I don’t always get along with my father.
Let me tell you a story. This has nothing to do with my father, but I’m telling it anyway. A high school friend of mine just got engaged. I hadn’t spoken to him in years when I logged onto the Facebook and discovered that he had gotten engaged to a woman I don’t know and will never meet. It was cute. Being a former film student, he did it in the form of a trailer. It wasn’t a trailer for a movie, but a trailer for him proposing to her. (“In a world where love is dangerous, one man takes it to the next level…”, that kind of thing.) I was happy for him. But being the Robot King, I had to get a little snarky. When his fiancée remarked that she was “literally over the moon”, I said, “‘Literally?'” And when he posted the video of him going into the movie theater where the trailer was playing to meet her (maybe he paid off the projectionist?), I wrote, “I don’t really care, but good for you.” The next day, I discovered that he had unfriended me. Call me an asshole, but doesn’t that seem a bit extreme?
Look, I know that at that moment, he basically just wanted to hear how happy everybody was for him. But that’s exactly the point: everyone else was offering congratulations, so I decided to be a little different. I haven’t spoken to this guy in years.

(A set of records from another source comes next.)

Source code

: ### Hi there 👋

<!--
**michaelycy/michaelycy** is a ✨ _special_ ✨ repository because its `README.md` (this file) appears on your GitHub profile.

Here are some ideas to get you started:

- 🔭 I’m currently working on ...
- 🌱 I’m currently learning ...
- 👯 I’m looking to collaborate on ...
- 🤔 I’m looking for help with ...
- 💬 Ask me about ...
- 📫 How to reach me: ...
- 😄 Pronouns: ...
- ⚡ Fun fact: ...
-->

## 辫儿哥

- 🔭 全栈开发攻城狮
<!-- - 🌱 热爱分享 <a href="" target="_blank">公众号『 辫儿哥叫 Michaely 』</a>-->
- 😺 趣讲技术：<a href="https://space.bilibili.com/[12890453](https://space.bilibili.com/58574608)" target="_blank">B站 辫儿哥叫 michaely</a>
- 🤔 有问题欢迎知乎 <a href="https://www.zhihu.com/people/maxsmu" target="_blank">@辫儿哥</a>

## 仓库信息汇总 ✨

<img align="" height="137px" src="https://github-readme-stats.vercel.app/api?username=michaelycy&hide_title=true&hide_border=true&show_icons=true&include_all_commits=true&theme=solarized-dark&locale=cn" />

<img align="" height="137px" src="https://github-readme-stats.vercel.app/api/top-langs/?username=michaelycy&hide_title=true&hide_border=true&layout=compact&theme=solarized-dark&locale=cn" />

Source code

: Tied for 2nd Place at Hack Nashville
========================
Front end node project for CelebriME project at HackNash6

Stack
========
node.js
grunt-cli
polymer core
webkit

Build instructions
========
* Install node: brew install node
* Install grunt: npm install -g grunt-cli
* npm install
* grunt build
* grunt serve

I’ll likely never see him again, and even if he were to invite me to the wedding, I wouldn’t go. So as far as I’m concerned, I’m just being honest. But I guess he didn’t want that. To him, announcing an engagement on Facebook is a simple call-and-response. We see that happen all the time. Every time somebody gets into Harvard or gets pregnant, they post about it and everyone is expected to like and comment. (Incidentally, when a friend of mine got into Harvard Law a few years ago, I told her I hated her. She laughed.) When you get right down to it, isn’t telling somebody that you don’t care, but good for them basically the same as saying “congratulations”? I guarantee that most of this guy’s Facebook friends will not be affected by the engagement, but they masked their apathy. I didn’t. There are only a handful of Facebook posts anyway: the passive-aggressive “someone I know is being obnoxious, ask me about it” post, the “something wonderful just happened, congratulate me” post, the “I am so grateful for all of my friends and family, please like this” post, and the “something happened in the world Breaking Bad Michael Jackson something something” post. Maybe we should go back to sharing cat videos.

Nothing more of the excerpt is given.